── Data to use ──

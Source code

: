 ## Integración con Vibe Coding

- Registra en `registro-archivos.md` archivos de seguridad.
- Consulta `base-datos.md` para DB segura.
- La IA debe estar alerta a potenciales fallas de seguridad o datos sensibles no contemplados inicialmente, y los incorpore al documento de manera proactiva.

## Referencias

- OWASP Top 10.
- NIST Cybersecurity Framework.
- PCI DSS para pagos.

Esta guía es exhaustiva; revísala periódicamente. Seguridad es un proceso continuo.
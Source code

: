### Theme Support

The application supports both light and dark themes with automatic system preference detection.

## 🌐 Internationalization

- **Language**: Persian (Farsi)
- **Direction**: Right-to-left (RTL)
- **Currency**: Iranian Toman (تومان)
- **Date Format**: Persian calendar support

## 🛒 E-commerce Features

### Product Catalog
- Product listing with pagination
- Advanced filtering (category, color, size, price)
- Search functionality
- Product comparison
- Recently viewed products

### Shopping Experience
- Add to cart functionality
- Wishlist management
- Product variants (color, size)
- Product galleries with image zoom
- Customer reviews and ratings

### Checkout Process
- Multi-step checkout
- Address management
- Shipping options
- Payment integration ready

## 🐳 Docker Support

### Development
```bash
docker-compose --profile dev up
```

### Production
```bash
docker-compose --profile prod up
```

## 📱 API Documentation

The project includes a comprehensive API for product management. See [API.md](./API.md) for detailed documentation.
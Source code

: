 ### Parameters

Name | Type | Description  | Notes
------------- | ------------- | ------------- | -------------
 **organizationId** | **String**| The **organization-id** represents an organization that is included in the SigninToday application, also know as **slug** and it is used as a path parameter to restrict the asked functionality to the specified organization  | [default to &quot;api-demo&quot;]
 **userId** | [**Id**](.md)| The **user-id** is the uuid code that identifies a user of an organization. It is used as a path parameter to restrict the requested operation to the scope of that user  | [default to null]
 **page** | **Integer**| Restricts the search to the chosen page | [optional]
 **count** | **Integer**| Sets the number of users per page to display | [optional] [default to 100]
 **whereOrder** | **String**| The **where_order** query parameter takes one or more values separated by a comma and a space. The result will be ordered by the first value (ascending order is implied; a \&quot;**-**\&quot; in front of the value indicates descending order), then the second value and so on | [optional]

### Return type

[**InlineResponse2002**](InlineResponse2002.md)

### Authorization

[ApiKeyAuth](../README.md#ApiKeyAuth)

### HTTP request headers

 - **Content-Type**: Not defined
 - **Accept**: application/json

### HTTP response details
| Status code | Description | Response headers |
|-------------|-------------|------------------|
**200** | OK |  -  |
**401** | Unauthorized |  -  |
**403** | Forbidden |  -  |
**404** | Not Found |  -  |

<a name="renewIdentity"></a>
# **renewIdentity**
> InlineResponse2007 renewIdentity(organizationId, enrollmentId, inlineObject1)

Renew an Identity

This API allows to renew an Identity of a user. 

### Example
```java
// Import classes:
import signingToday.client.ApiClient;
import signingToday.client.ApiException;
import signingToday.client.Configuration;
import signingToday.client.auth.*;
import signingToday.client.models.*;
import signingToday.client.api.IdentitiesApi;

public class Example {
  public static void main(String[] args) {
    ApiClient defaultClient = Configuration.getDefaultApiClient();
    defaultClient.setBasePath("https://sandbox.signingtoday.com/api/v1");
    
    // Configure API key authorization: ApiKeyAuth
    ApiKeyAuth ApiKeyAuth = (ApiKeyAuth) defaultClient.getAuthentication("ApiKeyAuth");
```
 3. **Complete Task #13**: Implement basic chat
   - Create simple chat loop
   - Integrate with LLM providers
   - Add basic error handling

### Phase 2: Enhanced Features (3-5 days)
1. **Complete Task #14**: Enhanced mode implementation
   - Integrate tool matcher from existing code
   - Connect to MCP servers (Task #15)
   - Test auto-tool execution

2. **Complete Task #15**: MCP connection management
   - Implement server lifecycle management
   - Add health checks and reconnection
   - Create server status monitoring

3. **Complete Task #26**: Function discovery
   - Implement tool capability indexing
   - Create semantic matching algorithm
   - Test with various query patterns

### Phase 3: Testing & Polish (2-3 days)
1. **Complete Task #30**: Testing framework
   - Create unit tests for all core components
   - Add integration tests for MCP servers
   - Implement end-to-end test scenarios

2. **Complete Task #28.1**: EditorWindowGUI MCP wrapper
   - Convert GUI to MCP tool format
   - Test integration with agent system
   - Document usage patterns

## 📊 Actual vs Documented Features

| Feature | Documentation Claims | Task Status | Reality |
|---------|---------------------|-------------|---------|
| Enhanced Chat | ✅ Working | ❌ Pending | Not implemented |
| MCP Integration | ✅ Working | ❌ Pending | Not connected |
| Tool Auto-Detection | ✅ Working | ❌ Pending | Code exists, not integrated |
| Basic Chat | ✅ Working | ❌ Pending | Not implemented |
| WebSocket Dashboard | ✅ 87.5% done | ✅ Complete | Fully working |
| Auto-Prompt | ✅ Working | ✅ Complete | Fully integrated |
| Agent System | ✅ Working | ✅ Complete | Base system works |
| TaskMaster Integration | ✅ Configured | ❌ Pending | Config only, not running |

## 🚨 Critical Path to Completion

───

Goal of the exercise: Retype all the data, changing nothing.

Solved problem:
Source code

: ## Integración con Vibe Coding

- Registra en `registro-archivos.md` archivos de seguridad.
- Consulta `base-datos.md` para DB segura.
- La IA debe estar alerta a potenciales fallas de seguridad o datos sensibles no contemplados inicialmente, y los incorpore al documento de manera proactiva.

## Referencias

- OWASP Top 10.
- NIST Cybersecurity Framework.
- PCI DSS para pagos.

Esta guía es exhaustiva; revísala periódicamente. Seguridad es un proceso continuo.
Source code

:### Theme Support

The application supports both light and dark themes with automatic system preference detection.

## 🌐 Internationalization

- **Language**: Persian (Farsi)
- **Direction**: Right-to-left (RTL)
- **Currency**: Iranian Toman (تومان)
- **Date Format**: Persian calendar support

## 🛒 E-commerce Features

### Product Catalog
- Product listing with pagination
- Advanced filtering (category, color, size, price)
- Search functionality
- Product comparison
- Recently viewed products

### Shopping Experience
- Add to cart functionality
- Wishlist management
- Product variants (color, size)
- Product galleries with image zoom
- Customer reviews and ratings

### Checkout Process
- Multi-step checkout
- Address management
- Shipping options
- Payment integration ready

## 🐳 Docker Support

### Development
```bash
docker-compose --profile dev up
```

### Production
```bash
docker-compose --profile prod up
```

## 📱 API Documentation

The project includes a comprehensive API for product management. See [API.md](./API.md) for detailed documentation.
Source code

: ### Parameters

Name | Type | Description  | Notes
------------- | ------------- | ------------- | -------------
 **organizationId** | **String**| The **organization-id** represents an organization that is included in the SigninToday application, also know as **slug** and it is used as a path parameter to restrict the asked functionality to the specified organization  | [default to &quot;api-demo&quot;]
 **userId** | [**Id**](.md)| The **user-id** is the uuid code that identifies a user of an organization. It is used as a path parameter to restrict the requested operation to the scope of that user  | [default to null]
 **page** | **Integer**| Restricts the search to the chosen page | [optional]
 **count** | **Integer**| Sets the number of users per page to display | [optional] [default to 100]
 **whereOrder** | **String**| The **where_order** query parameter takes one or more values separated by a comma and a space. The result will be ordered by the first value (ascending order is implied; a \&quot;**-**\&quot; in front of the value indicates descending order), then the second value and so on | [optional]

### Return type

[**InlineResponse2002**](InlineResponse2002.md)

### Authorization

[ApiKeyAuth](../README.md#ApiKeyAuth)

### HTTP request headers

 - **Content-Type**: Not defined
 - **Accept**: application/json

### HTTP response details
| Status code | Description | Response headers |
|-------------|-------------|------------------|
**200** | OK |  -  |
**401** | Unauthorized |  -  |
**403** | Forbidden |  -  |
**404** | Not Found |  -  |

<a name="renewIdentity"></a>
# **renewIdentity**
> InlineResponse2007 renewIdentity(organizationId, enrollmentId, inlineObject1)

Renew an Identity

This API allows to renew an Identity of a user. 

### Example
```java
// Import classes:
import signingToday.client.ApiClient;
import signingToday.client.ApiException;
import signingToday.client.Configuration;
import signingToday.client.auth.*;
import signingToday.client.models.*;
import signingToday.client.api.IdentitiesApi;

public class Example {
  public static void main(String[] args) {
    ApiClient defaultClient = Configuration.getDefaultApiClient();
    defaultClient.setBasePath("https://sandbox.signingtoday.com/api/v1");
    
    // Configure API key authorization: ApiKeyAuth
    ApiKeyAuth ApiKeyAuth = (ApiKeyAuth) defaultClient.getAuthentication("ApiKeyAuth");
```
 3. **Complete Task #13**: Implement basic chat
   - Create simple chat loop
   - Integrate with LLM providers
   - Add basic error handling

### Phase 2: Enhanced Features (3-5 days)
1. **Complete Task #14**: Enhanced mode implementation
   - Integrate tool matcher from existing code
   - Connect to MCP servers (Task #15)
   - Test auto-tool execution

2. **Complete Task #15**: MCP connection management
   - Implement server lifecycle management
   - Add health checks and reconnection
   - Create server status monitoring

3. **Complete Task #26**: Function discovery
   - Implement tool capability indexing
   - Create semantic matching algorithm
   - Test with various query patterns

### Phase 3: Testing & Polish (2-3 days)
1. **Complete Task #30**: Testing framework
   - Create unit tests for all core components
   - Add integration tests for MCP servers
   - Implement end-to-end test scenarios

2. **Complete Task #28.1**: EditorWindowGUI MCP wrapper
   - Convert GUI to MCP tool format
   - Test integration with agent system
   - Document usage patterns

## 📊 Actual vs Documented Features

| Feature | Documentation Claims | Task Status | Reality |
|---------|---------------------|-------------|---------|
| Enhanced Chat | ✅ Working | ❌ Pending | Not implemented |
| MCP Integration | ✅ Working | ❌ Pending | Not connected |
| Tool Auto-Detection | ✅ Working | ❌ Pending | Code exists, not integrated |
| Basic Chat | ✅ Working | ❌ Pending | Not implemented |
| WebSocket Dashboard | ✅ 87.5% done | ✅ Complete | Fully working |
| Auto-Prompt | ✅ Working | ✅ Complete | Fully integrated |
| Agent System | ✅ Working | ✅ Complete | Base system works |
| TaskMaster Integration | ✅ Configured | ❌ Pending | Config only, not running |

## 🚨 Critical Path to Completion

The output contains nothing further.